-------- Dataset extract --------

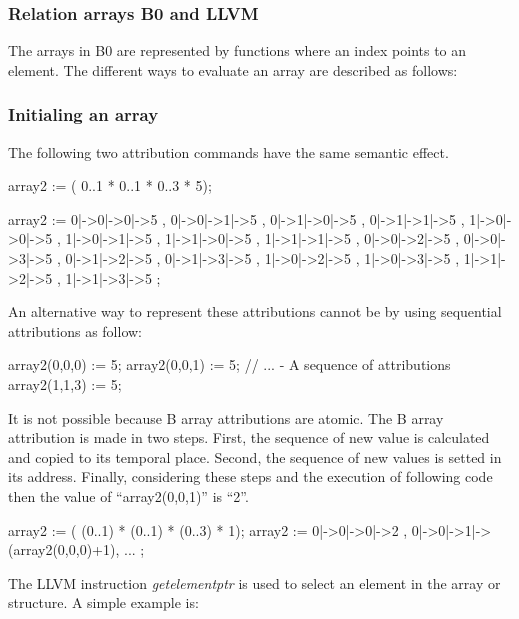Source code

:\subsubsection{Relation arrays B0 and LLVM}

The arrays in B0 are represented by functions where an index points to an 
element. The different ways to evaluate an array are described as follows:

\subsubsection{Initialing an array}
The following two attribution commands have the same semantic effect.
 
\begin{pascalcode}
array2 := ( 0..1 * 0..1 * 0..3 * {5});

array2 := { 0|->0|->0|->5 , 0|->0|->1|->5 , 
            0|->1|->0|->5 , 0|->1|->1|->5 , 
            1|->0|->0|->5 , 1|->0|->1|->5 , 
            1|->1|->0|->5 , 1|->1|->1|->5 ,
            0|->0|->2|->5 , 0|->0|->3|->5 ,
            0|->1|->2|->5 , 0|->1|->3|->5 , 
            1|->0|->2|->5 , 1|->0|->3|->5 , 
            1|->1|->2|->5 , 1|->1|->3|->5 };
\end{pascalcode}

An alternative way to represent these attributions cannot be by
using sequential attributions as follow:

\begin{pascalcode}
array2(0,0,0) := 5;
array2(0,0,1) := 5;
// ... - A sequence of attributions
array2(1,1,3) := 5;
\end{pascalcode}

It is not possible because B array attributions are atomic. The B array 
attribution is made in two steps. First, the sequence of new value is calculated and
copied to its temporal place. Second, the sequence of new values is setted 
in its address. Finally, considering these steps and the execution of
following code then the value of ``array2(0,0,1)'' is ``2''.

\begin{pascalcode}
 array2 := ( (0..1) * (0..1) * (0..3) * {1});
 array2 := { 0|->0|->0|->2 , 0|->0|->1|->(array2(0,0,0)+1), ...  };
\end{pascalcode}

The LLVM instruction \textit{getelementptr} is used to select an element in
the array or structure. A simple example is: 

\begin{llvmcode}
\end{llvmcode}


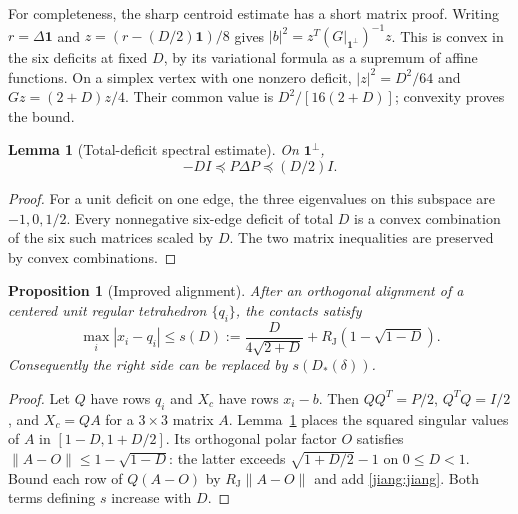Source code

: \documentclass[11pt]{article}
\newtheorem{lemma}[theorem]{Lemma}
\newtheorem{proposition}[theorem]{Proposition}
\theoremstyle{remark}\newtheorem{remark}[theorem]{Remark}
\newcommand{\RJ}{R_{\mathrm J}}
\begin{document}
For completeness, the sharp centroid estimate has a short matrix proof.
Writing $r=\Delta\mathbf1$ and $z=(r-(D/2)\mathbf1)/8$ gives
$|b|^2=z^T(G|_{\mathbf1^\perp})^{-1}z$.
This is convex in the six deficits at fixed $D$, by its variational
formula as a supremum of affine functions. On a simplex vertex with
one nonzero deficit, $|z|^2=D^2/64$ and $Gz=(2+D)z/4$.
Their common value is $D^2/[16(2+D)]$; convexity proves the bound.

\begin{lemma}[Total-deficit spectral estimate]\label{jiang:spectral}
On $\mathbf1^\perp$,
\[
 -D I\preceq P\Delta P\preceq (D/2)I.
\]
\end{lemma}
\begin{proof}
For a unit deficit on one edge, the three eigenvalues on this subspace
are $-1,0,1/2$. Every nonnegative six-edge deficit of total $D$ is a
convex combination of the six such matrices scaled by $D$. The two
matrix inequalities are preserved by convex combinations.
\end{proof}

\begin{proposition}[Improved alignment]\label{jiang:align}
After an orthogonal alignment of a centered unit regular tetrahedron
$\{q_i\}$, the contacts satisfy
\[
 \max_i|x_i-q_i|\leq s(D):=
 \frac{D}{4\sqrt{2+D}}+\RJ(1-\sqrt{1-D}).
\]
Consequently the right side can be replaced by $s(D_*(\delta))$.
\end{proposition}
\begin{proof}
Let $Q$ have rows $q_i$ and $X_c$ have rows $x_i-b$. Then
$QQ^T=P/2$, $Q^TQ=I/2$, and $X_c=QA$ for a $3\times3$ matrix $A$.
Lemma~\ref{jiang:spectral} places the squared singular values of $A$ in
$[1-D,1+D/2]$. Its orthogonal polar factor $O$ satisfies
$\|A-O\|\leq1-\sqrt{1-D}$: the latter exceeds
$\sqrt{1+D/2}-1$ on $0\leq D<1$. Bound each row of $Q(A-O)$ by
$\RJ\|A-O\|$ and add \eqref{jiang:jiang}. Both terms defining $s$ increase
with $D$.
\end{proof}
\end{document}
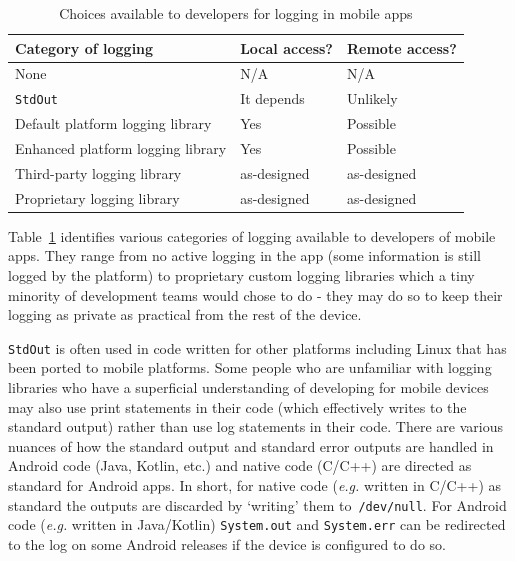 \begin{table} %
    \centering
    \begin{tabular}{lll}
         Category of logging &Local access?  &Remote access? \\
         \hline
         None            &N/A  &N/A \\
         \texttt{StdOut} &It depends &Unlikely \\
         Default platform logging library &Yes &Possible \\
         Enhanced platform logging library &Yes &Possible \\
         Third-party logging library &as-designed &as-designed \\
         Proprietary logging library &as-designed &as-designed \\
         
    \end{tabular}
    \caption{Choices available to developers for logging in mobile apps}
    \label{tab:logging-choices-for-devs}
\end{table}

Table~\ref{tab:logging-choices-for-devs} identifies various categories of logging available to developers of mobile apps. They range from no active logging in the app (some information is still logged by the platform) to proprietary custom logging libraries which a tiny minority of development teams would chose to do - they may do so to keep their logging as private as practical from the rest of the device.

\texttt{StdOut} is often used in code written for other platforms including Linux that has been ported to mobile platforms. Some people who are unfamiliar with logging libraries who have a superficial understanding of developing for mobile devices may also use print statements in their code (which effectively writes to the standard output) rather than use log statements in their code. There are various nuances of how the standard output and standard error outputs are handled in Android code (Java, Kotlin, etc.) and native code (C/C++) are directed as standard for Android apps. In short, for native code (\emph{e.g.} written in C/C++) as standard the outputs are discarded by `writing' them to~\texttt{/dev/null}. For Android code (\emph{e.g.} written in Java/Kotlin) \texttt{System.out} and \texttt{System.err} can be redirected to the log on some Android releases if the device is configured to do so.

--------

# [What is required]
Restate the entries above word for word, minus the pictures.

# [Solution for this exercise]
Source code

:\subsubsection{Relation arrays B0 and LLVM}

The arrays in B0 are represented by functions where an index points to an 
element. The different ways to evaluate an array are described as follows:

\subsubsection{Initialing an array}
The following two attribution commands have the same semantic effect.
 
\begin{pascalcode}
array2 := ( 0..1 * 0..1 * 0..3 * {5});

array2 := { 0|->0|->0|->5 , 0|->0|->1|->5 , 
            0|->1|->0|->5 , 0|->1|->1|->5 , 
            1|->0|->0|->5 , 1|->0|->1|->5 , 
            1|->1|->0|->5 , 1|->1|->1|->5 ,
            0|->0|->2|->5 , 0|->0|->3|->5 ,
            0|->1|->2|->5 , 0|->1|->3|->5 , 
            1|->0|->2|->5 , 1|->0|->3|->5 , 
            1|->1|->2|->5 , 1|->1|->3|->5 };
\end{pascalcode}

An alternative way to represent these attributions cannot be by
using sequential attributions as follow:

\begin{pascalcode}
array2(0,0,0) := 5;
array2(0,0,1) := 5;
// ... - A sequence of attributions
array2(1,1,3) := 5;
\end{pascalcode}

It is not possible because B array attributions are atomic. The B array 
attribution is made in two steps. First, the sequence of new value is calculated and
copied to its temporal place. Second, the sequence of new values is setted 
in its address. Finally, considering these steps and the execution of
following code then the value of ``array2(0,0,1)'' is ``2''.

\begin{pascalcode}
 array2 := ( (0..1) * (0..1) * (0..3) * {1});
 array2 := { 0|->0|->0|->2 , 0|->0|->1|->(array2(0,0,0)+1), ...  };
\end{pascalcode}

The LLVM instruction \textit{getelementptr} is used to select an element in
the array or structure. A simple example is: 

\begin{llvmcode}
\end{llvmcode}


Source code

: \documentclass[11pt]{article}
\newtheorem{lemma}[theorem]{Lemma}
\newtheorem{proposition}[theorem]{Proposition}
\theoremstyle{remark}\newtheorem{remark}[theorem]{Remark}
\newcommand{\RJ}{R_{\mathrm J}}
\begin{document}
For completeness, the sharp centroid estimate has a short matrix proof.
Writing $r=\Delta\mathbf1$ and $z=(r-(D/2)\mathbf1)/8$ gives
$|b|^2=z^T(G|_{\mathbf1^\perp})^{-1}z$.
This is convex in the six deficits at fixed $D$, by its variational
formula as a supremum of affine functions. On a simplex vertex with
one nonzero deficit, $|z|^2=D^2/64$ and $Gz=(2+D)z/4$.
Their common value is $D^2/[16(2+D)]$; convexity proves the bound.

\begin{lemma}[Total-deficit spectral estimate]\label{jiang:spectral}
On $\mathbf1^\perp$,
\[
 -D I\preceq P\Delta P\preceq (D/2)I.
\]
\end{lemma}
\begin{proof}
For a unit deficit on one edge, the three eigenvalues on this subspace
are $-1,0,1/2$. Every nonnegative six-edge deficit of total $D$ is a
convex combination of the six such matrices scaled by $D$. The two
matrix inequalities are preserved by convex combinations.
\end{proof}

\begin{proposition}[Improved alignment]\label{jiang:align}
After an orthogonal alignment of a centered unit regular tetrahedron
$\{q_i\}$, the contacts satisfy
\[
 \max_i|x_i-q_i|\leq s(D):=
 \frac{D}{4\sqrt{2+D}}+\RJ(1-\sqrt{1-D}).
\]
Consequently the right side can be replaced by $s(D_*(\delta))$.
\end{proposition}
\begin{proof}
Let $Q$ have rows $q_i$ and $X_c$ have rows $x_i-b$. Then
$QQ^T=P/2$, $Q^TQ=I/2$, and $X_c=QA$ for a $3\times3$ matrix $A$.
Lemma~\ref{jiang:spectral} places the squared singular values of $A$ in
$[1-D,1+D/2]$. Its orthogonal polar factor $O$ satisfies
$\|A-O\|\leq1-\sqrt{1-D}$: the latter exceeds
$\sqrt{1+D/2}-1$ on $0\leq D<1$. Bound each row of $Q(A-O)$ by
$\RJ\|A-O\|$ and add \eqref{jiang:jiang}. Both terms defining $s$ increase
with $D$.
\end{proof}
\end{document}
 \begin{table} %
    \centering
    \begin{tabular}{lll}
         Category of logging &Local access?  &Remote access? \\
         \hline
         None            &N/A  &N/A \\
         \texttt{StdOut} &It depends &Unlikely \\
         Default platform logging library &Yes &Possible \\
         Enhanced platform logging library &Yes &Possible \\
         Third-party logging library &as-designed &as-designed \\
         Proprietary logging library &as-designed &as-designed \\
         
    \end{tabular}
    \caption{Choices available to developers for logging in mobile apps}
    \label{tab:logging-choices-for-devs}
\end{table}

Table~\ref{tab:logging-choices-for-devs} identifies various categories of logging available to developers of mobile apps. They range from no active logging in the app (some information is still logged by the platform) to proprietary custom logging libraries which a tiny minority of development teams would chose to do - they may do so to keep their logging as private as practical from the rest of the device.

\texttt{StdOut} is often used in code written for other platforms including Linux that has been ported to mobile platforms. Some people who are unfamiliar with logging libraries who have a superficial understanding of developing for mobile devices may also use print statements in their code (which effectively writes to the standard output) rather than use log statements in their code. There are various nuances of how the standard output and standard error outputs are handled in Android code (Java, Kotlin, etc.) and native code (C/C++) are directed as standard for Android apps. In short, for native code (\emph{e.g.} written in C/C++) as standard the outputs are discarded by `writing' them to~\texttt{/dev/null}. For Android code (\emph{e.g.} written in Java/Kotlin) \texttt{System.out} and \texttt{System.err} can be redirected to the log on some Android releases if the device is configured to do so.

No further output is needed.